Pebbles on the seashore

I have three books to write. The new edition of my 2001 NASA publication Humans to Mars is due in a week and a half and I have two and a half chapters left to write. I spoke with the editor yesterday, and he says I can still make the fall 2008 publication date if I turn in the manuscript by June 1, which should be do-able.

But wait, I just downloaded this fascinating article on habitable planets around red dwarf stars. Red dwarfs are the most numerous stars - they make up more than half the stars in the Milky Way - so the possibility that they might support habitable planets is very exciting.

But just a minute, here’s a pile of news reports on different chemicals that can play the same role in photosynthesis as chlorophyll. Apparently purple and red plants are an option, based on the kinds of chemicals Earth life uses.
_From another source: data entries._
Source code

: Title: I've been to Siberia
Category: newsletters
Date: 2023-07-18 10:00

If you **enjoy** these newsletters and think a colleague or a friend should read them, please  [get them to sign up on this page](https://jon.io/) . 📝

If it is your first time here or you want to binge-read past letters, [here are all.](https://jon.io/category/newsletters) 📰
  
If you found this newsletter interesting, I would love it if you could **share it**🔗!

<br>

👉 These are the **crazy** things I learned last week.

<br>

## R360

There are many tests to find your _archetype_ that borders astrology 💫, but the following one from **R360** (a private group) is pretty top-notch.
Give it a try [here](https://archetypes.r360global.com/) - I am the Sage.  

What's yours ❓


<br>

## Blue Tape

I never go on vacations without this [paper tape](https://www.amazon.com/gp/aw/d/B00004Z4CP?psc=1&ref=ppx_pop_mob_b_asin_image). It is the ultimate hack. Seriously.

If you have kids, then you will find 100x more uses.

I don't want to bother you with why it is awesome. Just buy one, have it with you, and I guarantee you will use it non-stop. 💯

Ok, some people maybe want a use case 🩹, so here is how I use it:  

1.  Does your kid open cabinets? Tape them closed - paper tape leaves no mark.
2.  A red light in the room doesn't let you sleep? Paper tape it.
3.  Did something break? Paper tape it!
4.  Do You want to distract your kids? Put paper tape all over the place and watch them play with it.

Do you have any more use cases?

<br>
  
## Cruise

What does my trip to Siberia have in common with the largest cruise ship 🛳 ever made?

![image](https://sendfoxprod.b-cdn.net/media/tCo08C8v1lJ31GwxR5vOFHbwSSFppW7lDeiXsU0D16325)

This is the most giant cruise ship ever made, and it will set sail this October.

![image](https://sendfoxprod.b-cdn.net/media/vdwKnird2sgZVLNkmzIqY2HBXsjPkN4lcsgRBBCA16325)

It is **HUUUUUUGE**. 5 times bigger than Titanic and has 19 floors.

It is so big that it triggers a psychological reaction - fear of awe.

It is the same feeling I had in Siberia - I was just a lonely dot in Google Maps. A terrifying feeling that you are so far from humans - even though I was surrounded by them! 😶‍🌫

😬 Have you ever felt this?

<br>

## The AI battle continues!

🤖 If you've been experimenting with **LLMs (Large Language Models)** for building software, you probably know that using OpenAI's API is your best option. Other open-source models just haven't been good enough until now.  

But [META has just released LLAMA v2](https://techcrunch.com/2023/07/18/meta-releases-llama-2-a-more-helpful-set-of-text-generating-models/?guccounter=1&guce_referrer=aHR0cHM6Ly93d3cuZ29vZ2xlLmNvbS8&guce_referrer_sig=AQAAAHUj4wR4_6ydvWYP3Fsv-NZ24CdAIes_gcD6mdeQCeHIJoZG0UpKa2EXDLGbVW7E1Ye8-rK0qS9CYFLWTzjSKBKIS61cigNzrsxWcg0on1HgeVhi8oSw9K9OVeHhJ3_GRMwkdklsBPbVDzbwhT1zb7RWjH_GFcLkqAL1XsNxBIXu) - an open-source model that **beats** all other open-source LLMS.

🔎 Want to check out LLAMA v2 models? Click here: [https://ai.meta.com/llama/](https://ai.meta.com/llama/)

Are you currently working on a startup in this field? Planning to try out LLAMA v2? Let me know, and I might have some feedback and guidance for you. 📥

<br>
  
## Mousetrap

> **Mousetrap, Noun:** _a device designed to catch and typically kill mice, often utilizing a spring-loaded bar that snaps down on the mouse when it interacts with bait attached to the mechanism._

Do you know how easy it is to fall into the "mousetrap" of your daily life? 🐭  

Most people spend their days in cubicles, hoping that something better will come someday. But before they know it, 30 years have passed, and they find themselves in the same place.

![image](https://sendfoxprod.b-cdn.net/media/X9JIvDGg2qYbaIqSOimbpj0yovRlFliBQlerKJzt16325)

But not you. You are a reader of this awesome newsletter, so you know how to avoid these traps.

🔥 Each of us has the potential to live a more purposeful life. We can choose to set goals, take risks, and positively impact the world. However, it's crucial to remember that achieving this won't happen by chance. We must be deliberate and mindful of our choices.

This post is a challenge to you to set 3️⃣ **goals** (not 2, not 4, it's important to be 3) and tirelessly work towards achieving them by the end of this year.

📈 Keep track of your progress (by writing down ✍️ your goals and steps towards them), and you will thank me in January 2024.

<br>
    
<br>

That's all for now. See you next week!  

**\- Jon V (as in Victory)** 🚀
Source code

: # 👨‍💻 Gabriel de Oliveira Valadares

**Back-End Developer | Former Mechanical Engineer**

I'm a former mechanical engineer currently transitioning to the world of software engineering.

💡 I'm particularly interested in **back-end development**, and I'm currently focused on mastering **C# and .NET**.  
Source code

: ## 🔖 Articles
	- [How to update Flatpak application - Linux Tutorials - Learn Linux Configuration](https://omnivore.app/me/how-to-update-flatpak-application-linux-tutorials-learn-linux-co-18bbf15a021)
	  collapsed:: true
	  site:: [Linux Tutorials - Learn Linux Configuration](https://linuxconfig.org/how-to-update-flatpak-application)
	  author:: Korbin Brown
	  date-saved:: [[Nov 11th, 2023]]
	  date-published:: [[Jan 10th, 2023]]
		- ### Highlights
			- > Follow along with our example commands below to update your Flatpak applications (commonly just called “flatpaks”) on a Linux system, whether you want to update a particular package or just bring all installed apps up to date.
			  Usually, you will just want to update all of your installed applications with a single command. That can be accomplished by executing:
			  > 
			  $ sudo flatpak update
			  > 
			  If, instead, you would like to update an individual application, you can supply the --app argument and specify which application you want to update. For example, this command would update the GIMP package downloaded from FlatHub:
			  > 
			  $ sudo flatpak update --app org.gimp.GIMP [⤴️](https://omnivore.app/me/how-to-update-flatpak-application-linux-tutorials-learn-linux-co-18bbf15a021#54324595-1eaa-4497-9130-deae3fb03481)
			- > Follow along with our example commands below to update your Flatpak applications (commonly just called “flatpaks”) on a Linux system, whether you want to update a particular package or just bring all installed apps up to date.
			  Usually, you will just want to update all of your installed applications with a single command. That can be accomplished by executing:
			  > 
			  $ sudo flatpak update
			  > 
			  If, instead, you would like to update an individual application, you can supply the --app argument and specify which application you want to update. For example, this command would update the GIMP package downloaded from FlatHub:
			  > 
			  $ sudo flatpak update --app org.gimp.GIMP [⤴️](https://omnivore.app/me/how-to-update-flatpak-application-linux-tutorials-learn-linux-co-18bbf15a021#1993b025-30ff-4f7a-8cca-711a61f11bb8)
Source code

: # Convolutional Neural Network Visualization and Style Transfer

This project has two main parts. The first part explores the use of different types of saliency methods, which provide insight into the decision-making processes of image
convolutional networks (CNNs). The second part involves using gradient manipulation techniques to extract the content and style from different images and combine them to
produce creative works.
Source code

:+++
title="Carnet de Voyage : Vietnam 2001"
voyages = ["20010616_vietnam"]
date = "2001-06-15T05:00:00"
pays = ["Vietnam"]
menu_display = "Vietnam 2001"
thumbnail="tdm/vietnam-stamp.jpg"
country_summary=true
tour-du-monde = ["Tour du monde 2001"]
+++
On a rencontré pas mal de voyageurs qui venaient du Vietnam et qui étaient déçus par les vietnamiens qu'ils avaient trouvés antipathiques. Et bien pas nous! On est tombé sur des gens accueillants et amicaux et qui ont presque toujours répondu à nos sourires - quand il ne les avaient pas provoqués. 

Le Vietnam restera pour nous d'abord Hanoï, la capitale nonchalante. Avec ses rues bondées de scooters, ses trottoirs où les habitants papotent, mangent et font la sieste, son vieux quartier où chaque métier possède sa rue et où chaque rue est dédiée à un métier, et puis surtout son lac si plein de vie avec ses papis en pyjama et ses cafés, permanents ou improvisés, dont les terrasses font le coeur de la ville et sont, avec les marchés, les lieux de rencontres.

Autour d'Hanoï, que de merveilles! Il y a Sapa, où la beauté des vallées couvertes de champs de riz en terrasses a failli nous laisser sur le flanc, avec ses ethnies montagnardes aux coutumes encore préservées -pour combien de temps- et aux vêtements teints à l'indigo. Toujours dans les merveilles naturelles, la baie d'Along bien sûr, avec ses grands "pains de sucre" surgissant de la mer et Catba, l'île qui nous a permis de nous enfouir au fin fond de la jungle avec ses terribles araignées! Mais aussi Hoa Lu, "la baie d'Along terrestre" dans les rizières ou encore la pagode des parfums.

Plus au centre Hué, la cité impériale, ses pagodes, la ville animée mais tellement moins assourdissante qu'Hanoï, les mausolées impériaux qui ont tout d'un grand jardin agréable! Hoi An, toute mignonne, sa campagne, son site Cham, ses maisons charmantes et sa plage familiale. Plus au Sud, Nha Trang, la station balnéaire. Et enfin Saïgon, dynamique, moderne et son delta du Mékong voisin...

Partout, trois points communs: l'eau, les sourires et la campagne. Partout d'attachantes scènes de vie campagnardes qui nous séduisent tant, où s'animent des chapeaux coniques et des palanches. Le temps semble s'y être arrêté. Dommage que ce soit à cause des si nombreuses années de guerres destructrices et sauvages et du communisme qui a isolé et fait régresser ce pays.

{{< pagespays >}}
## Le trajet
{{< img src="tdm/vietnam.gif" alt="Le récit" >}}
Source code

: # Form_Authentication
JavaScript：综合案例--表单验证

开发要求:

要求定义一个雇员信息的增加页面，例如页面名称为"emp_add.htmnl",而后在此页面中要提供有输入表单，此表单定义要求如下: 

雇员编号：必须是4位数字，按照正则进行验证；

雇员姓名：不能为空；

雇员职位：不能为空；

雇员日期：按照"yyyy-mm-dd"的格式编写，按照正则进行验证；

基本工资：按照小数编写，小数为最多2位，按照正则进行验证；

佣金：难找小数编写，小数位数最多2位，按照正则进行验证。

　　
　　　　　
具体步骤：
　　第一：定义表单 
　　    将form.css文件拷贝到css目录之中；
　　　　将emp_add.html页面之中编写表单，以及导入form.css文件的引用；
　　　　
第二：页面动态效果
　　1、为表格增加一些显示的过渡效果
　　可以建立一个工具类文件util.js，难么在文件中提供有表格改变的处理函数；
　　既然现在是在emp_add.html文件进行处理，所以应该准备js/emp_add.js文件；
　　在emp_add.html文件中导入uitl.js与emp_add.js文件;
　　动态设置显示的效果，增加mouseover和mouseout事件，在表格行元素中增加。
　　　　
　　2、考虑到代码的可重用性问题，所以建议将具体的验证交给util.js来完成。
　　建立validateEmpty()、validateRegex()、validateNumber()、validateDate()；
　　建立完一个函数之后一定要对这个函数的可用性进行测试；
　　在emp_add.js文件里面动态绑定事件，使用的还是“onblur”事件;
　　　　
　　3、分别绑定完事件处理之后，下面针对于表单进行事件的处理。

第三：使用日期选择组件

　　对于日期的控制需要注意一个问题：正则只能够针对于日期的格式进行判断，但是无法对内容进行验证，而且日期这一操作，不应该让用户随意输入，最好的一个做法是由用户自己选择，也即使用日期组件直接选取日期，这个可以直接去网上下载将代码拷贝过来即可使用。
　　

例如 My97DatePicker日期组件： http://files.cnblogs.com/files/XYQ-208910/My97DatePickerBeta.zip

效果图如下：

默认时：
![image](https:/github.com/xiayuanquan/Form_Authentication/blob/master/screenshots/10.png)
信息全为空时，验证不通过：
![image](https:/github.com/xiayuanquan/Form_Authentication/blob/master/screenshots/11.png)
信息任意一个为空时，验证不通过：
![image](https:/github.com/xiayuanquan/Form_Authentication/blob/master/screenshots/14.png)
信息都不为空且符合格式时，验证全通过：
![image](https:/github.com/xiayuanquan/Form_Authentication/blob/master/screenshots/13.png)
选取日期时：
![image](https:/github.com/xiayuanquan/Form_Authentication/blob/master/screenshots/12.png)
Which reminds me of two things; in 1997, I covered an advanced life support test at NASA Johnson Space Center, where I used to work. Life support engineers there had developed a “salad machine” the size of a refrigerator for growing lettuce on board space ships. They had “tuned” the light so the lettuce could absorb every last photon; hence, the lettuce leaves looked black. (I wonder if I should write about advanced life support in the new edition of Humans to Mars?)

The other thing it reminds me of is the alien creature my four-year-old daughter Sam invented last night. We had watched several episodes of the TV series The Future is Wild together. The Future is Wild employs informed speculation to trace the evolution of life on Earth over the next 200 million years. Sam’s creature is a “cheetah woodpecker” that chases down prey animals, uses its sharp beak to poke them, then sucks their blood. Which sort of makes sense; blood is high-energy food, so might make good fuel for a speedy hunter.

What would this creature’s prey be like? Prey and predator interact in a kind of arms race, each forcing the evolution of the other. I suggested to her that, instead of animals, the cheetah woodpecker chases mobile trees. My daughter was unimpressed.

Speaking of youngsters, I teach astronomy to kids on the Navajo and Hopi Reservations. It’s part of a program at Lowell Observatory. This year I worked with classes in Window Rock, Pinon, and Jeddito. Our spring project was to get the students to name some asteroids. Lowell Observatory is home to an asteroid search, and the guy in charge, Dr. Ted Bowell, donated naming rights to five asteroids. With a bit of luck, in a year or two at least one of those asteroids will bear a Navajo name proposed by our students.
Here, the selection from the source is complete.